Complexity of chaotic vasomotion is insensitive to flow and pressure but can be regulated by external control.

We have previously shown that irregular vasomotion induced by histamine in isolated rabbit ear resistance arteries is chaotic. Consistently, in the present study, such activity was found to respond in a highly unpredictable fashion to changes in flow under conditions of controlled-flow perfusion, although its fractal dimension, calculated by a standard correlation technique, was effectively independent of flow rate and remained < 4. As this statistic provides an estimate of the number of control variables that generate a chaotic time series, flow thus appears to modulate vasomotion without fundamentally contributing to its genesis.

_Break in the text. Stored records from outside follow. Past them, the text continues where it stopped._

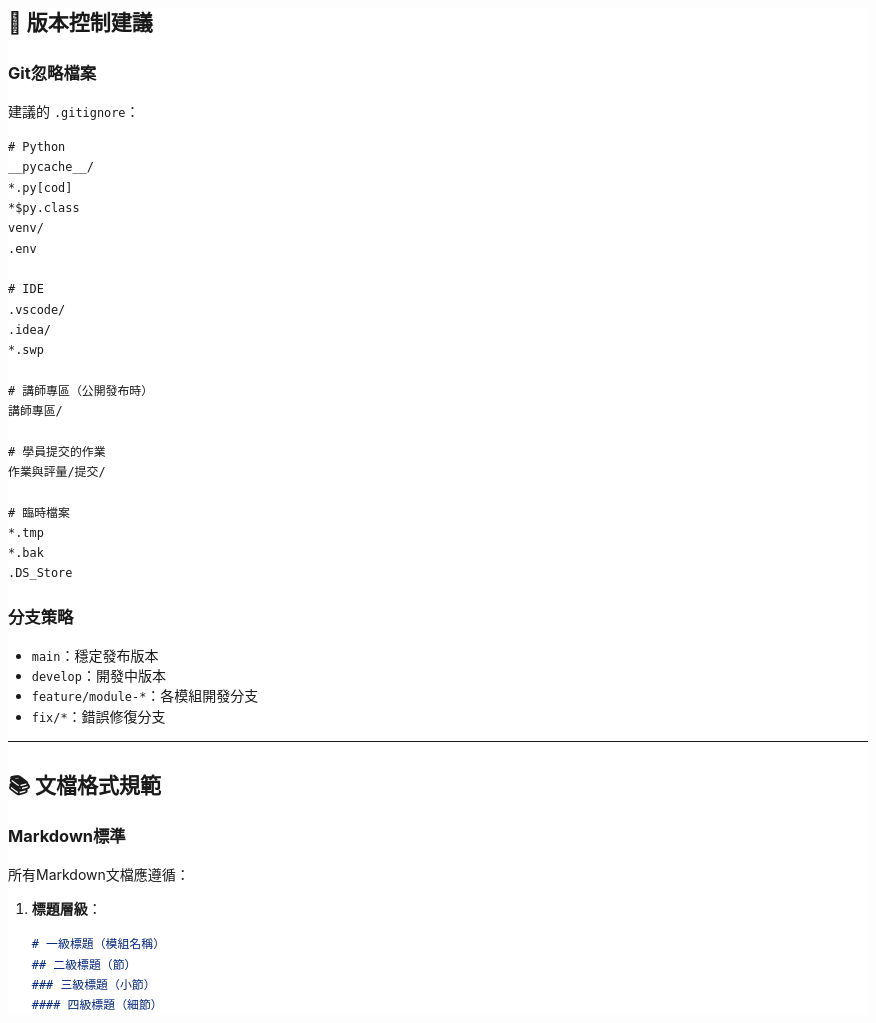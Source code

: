 
## 🔄 版本控制建議

### Git忽略檔案

建議的 `.gitignore`：

```gitignore
# Python
__pycache__/
*.py[cod]
*$py.class
venv/
.env

# IDE
.vscode/
.idea/
*.swp

# 講師專區（公開發布時）
講師專區/

# 學員提交的作業
作業與評量/提交/

# 臨時檔案
*.tmp
*.bak
.DS_Store
```

### 分支策略

- `main`：穩定發布版本
- `develop`：開發中版本
- `feature/module-*`：各模組開發分支
- `fix/*`：錯誤修復分支

---

## 📚 文檔格式規範

### Markdown標準

所有Markdown文檔應遵循：

1. **標題層級**：
   ```markdown
   # 一級標題（模組名稱）
   ## 二級標題（節）
   ### 三級標題（小節）
   #### 四級標題（細節）
   ```
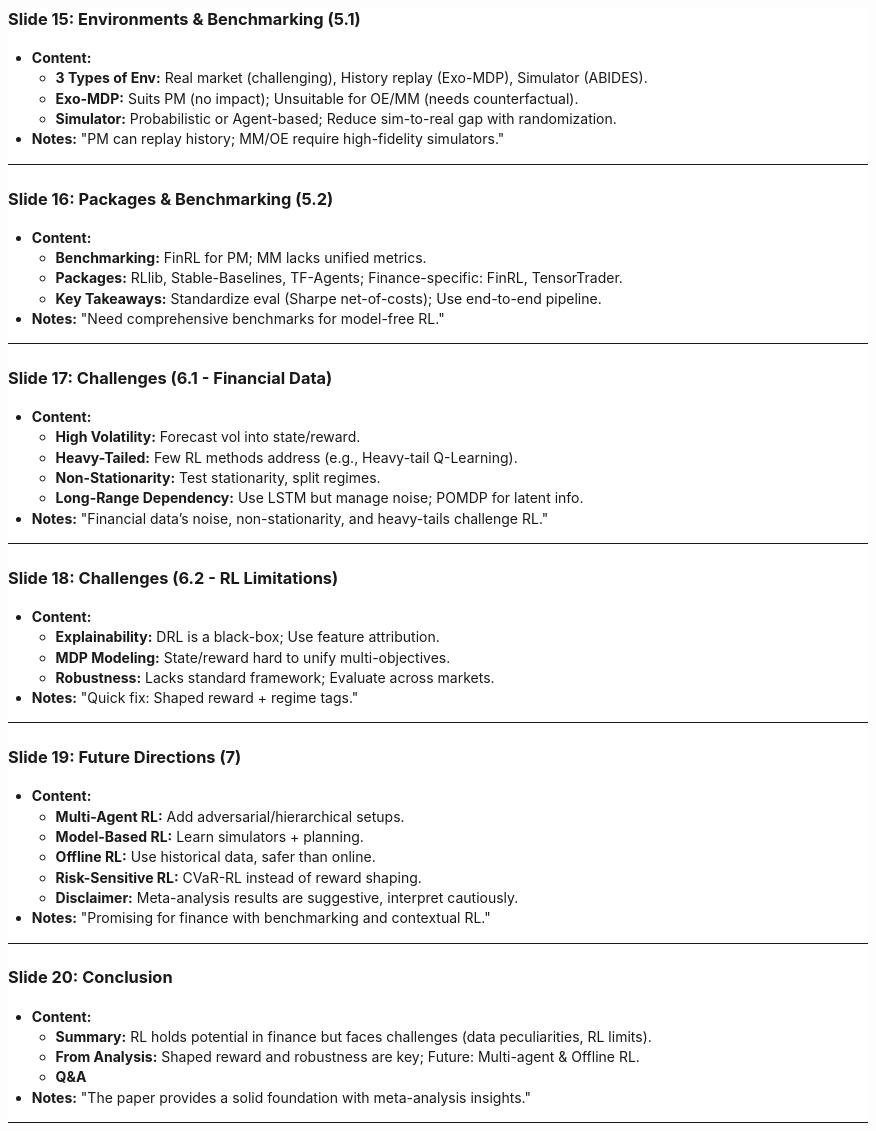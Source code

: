 ### **Slide 15: Environments & Benchmarking (5.1)**
- **Content:**
  - **3 Types of Env:** Real market (challenging), History replay (Exo-MDP), Simulator (ABIDES).
  - **Exo-MDP:** Suits PM (no impact); Unsuitable for OE/MM (needs counterfactual).
  - **Simulator:** Probabilistic or Agent-based; Reduce sim-to-real gap with randomization.
- **Notes:** "PM can replay history; MM/OE require high-fidelity simulators."

---

### **Slide 16: Packages & Benchmarking (5.2)**
- **Content:**
  - **Benchmarking:** FinRL for PM; MM lacks unified metrics.
  - **Packages:** RLlib, Stable-Baselines, TF-Agents; Finance-specific: FinRL, TensorTrader.
  - **Key Takeaways:** Standardize eval (Sharpe net-of-costs); Use end-to-end pipeline.
- **Notes:** "Need comprehensive benchmarks for model-free RL."

---

### **Slide 17: Challenges (6.1 - Financial Data)**
- **Content:**
  - **High Volatility:** Forecast vol into state/reward.
  - **Heavy-Tailed:** Few RL methods address (e.g., Heavy-tail Q-Learning).
  - **Non-Stationarity:** Test stationarity, split regimes.
  - **Long-Range Dependency:** Use LSTM but manage noise; POMDP for latent info.
- **Notes:** "Financial data’s noise, non-stationarity, and heavy-tails challenge RL."

---

### **Slide 18: Challenges (6.2 - RL Limitations)**
- **Content:**
  - **Explainability:** DRL is a black-box; Use feature attribution.
  - **MDP Modeling:** State/reward hard to unify multi-objectives.
  - **Robustness:** Lacks standard framework; Evaluate across markets.
- **Notes:** "Quick fix: Shaped reward + regime tags."

---

### **Slide 19: Future Directions (7)**
- **Content:**
  - **Multi-Agent RL:** Add adversarial/hierarchical setups.
  - **Model-Based RL:** Learn simulators + planning.
  - **Offline RL:** Use historical data, safer than online.
  - **Risk-Sensitive RL:** CVaR-RL instead of reward shaping.
  - **Disclaimer:** Meta-analysis results are suggestive, interpret cautiously.
- **Notes:** "Promising for finance with benchmarking and contextual RL."

---

### **Slide 20: Conclusion**
- **Content:**
  - **Summary:** RL holds potential in finance but faces challenges (data peculiarities, RL limits).
  - **From Analysis:** Shaped reward and robustness are key; Future: Multi-agent & Offline RL.
  - **Q&A**
- **Notes:** "The paper provides a solid foundation with meta-analysis insights."

---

External modification of the dynamics was attempted by a negative feedback loop that regulated pump speed through an error signal derived from perfusion pressure. Irregular responses were converted to either periodic or steady-state behavior in approximately 60% of cases with an associated fall in fractal dimension. Conversely, unsuccessful control was often associated with an increase in fractal dimension, reflecting the additional complexity introduced by the feedback loop. Furthermore, control was more readily achieved in the presence of NG-nitro-L-arginine methyl ester, when time- and flow-dependent changes in endothelium-derived relaxing factor synthesis would not be expected to complicate the overall dynamics. The study suggests that vascular chaos may be economically "controlled" under both physiological and pathophysiological conditions.